Read the listing below and copy out each line where the word "Antipodean" occurs.

------------------------------

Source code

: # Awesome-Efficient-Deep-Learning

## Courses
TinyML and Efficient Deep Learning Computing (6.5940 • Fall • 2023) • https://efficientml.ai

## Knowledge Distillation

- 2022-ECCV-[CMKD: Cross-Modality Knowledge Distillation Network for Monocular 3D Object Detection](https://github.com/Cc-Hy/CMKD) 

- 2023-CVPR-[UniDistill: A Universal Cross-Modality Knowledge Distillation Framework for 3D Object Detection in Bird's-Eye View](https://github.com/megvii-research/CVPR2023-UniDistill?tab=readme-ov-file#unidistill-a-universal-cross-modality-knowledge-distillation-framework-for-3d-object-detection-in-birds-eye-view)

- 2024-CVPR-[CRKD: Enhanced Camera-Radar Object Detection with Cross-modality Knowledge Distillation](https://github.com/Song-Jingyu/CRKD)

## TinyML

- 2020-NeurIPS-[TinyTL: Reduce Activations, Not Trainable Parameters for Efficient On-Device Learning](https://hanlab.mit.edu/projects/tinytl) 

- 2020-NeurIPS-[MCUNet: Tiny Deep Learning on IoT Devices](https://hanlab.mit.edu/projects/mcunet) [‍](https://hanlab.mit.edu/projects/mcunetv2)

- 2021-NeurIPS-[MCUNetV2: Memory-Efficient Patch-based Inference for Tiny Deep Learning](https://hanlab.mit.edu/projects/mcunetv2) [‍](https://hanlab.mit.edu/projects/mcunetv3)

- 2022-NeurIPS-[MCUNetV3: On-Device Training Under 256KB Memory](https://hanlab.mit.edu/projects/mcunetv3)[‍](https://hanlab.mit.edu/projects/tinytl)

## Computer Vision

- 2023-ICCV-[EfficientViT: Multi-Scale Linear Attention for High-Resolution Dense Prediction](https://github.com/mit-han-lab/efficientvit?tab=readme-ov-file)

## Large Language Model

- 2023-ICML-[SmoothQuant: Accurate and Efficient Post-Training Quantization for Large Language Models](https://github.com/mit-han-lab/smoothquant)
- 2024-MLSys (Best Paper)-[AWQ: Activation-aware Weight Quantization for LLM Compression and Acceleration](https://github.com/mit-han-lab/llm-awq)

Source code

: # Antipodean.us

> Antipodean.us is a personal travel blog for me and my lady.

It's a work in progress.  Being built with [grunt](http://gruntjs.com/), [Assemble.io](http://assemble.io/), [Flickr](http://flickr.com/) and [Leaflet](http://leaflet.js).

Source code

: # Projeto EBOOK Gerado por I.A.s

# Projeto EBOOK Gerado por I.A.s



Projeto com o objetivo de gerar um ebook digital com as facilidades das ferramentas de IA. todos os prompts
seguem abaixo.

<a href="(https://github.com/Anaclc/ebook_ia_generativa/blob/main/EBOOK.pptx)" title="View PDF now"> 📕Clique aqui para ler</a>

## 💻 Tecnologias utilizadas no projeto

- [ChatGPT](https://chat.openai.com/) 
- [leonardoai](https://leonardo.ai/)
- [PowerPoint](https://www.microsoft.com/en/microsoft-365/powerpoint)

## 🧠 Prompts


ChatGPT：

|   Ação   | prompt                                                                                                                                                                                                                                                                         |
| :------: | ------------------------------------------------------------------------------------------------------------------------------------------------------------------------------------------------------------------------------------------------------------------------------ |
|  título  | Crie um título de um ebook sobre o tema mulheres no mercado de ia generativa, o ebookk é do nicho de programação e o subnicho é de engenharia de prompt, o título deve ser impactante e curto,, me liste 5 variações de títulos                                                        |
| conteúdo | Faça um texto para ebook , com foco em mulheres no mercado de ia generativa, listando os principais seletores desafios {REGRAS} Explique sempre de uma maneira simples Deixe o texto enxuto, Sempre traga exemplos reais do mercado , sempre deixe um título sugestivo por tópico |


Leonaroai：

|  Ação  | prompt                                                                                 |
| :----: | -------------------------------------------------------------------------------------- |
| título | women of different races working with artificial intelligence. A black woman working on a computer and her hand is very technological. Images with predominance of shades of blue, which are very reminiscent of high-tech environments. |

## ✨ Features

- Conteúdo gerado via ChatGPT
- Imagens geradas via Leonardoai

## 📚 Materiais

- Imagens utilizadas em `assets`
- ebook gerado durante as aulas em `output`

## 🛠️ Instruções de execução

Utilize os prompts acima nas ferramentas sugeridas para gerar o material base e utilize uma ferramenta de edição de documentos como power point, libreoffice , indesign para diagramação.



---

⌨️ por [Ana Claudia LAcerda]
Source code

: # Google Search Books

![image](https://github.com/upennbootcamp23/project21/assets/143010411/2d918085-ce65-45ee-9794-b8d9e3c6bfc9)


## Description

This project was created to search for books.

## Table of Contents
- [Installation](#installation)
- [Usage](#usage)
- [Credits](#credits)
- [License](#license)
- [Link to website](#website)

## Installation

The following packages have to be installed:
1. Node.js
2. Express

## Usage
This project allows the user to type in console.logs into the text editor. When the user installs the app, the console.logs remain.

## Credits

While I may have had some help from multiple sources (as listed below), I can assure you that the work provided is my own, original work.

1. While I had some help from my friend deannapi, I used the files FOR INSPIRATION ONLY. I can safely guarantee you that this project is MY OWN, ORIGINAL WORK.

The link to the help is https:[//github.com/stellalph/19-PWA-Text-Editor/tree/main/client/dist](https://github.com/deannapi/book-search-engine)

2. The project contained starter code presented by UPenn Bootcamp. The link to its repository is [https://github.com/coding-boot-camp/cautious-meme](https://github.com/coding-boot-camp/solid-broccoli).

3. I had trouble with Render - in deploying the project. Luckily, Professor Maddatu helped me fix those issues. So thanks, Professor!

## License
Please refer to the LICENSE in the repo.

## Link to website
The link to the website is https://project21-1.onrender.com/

------------------------------

Answer to the problem:
: # Antipodean.us
> Antipodean.us is a personal travel blog for me and my lady.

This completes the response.